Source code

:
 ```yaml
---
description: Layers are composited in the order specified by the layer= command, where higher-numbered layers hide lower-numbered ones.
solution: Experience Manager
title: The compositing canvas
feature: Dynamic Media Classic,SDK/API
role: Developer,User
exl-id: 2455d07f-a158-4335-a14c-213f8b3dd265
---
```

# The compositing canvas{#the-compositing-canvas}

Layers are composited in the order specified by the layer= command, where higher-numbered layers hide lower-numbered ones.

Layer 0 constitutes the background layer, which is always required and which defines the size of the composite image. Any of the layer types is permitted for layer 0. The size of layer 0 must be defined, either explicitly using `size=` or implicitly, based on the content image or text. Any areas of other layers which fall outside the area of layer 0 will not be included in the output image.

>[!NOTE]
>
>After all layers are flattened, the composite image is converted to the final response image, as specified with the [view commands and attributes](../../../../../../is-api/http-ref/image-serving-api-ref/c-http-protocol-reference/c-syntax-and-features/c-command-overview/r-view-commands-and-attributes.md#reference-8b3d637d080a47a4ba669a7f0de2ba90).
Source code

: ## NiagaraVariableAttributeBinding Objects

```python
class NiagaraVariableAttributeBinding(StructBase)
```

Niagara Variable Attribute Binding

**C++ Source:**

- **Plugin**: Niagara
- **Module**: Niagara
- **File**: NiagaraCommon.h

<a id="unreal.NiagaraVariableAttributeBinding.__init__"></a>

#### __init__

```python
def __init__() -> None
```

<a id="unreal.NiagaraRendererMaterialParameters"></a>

▬▬▬

Task to carry out: All lines with the word "hide" are needed; pull them from the entries and copy each.

Answer to this task:
description: Layers are composited in the order specified by the layer= command, where higher-numbered layers hide lower-numbered ones.
Layers are composited in the order specified by the layer= command, where higher-numbered layers hide lower-numbered ones.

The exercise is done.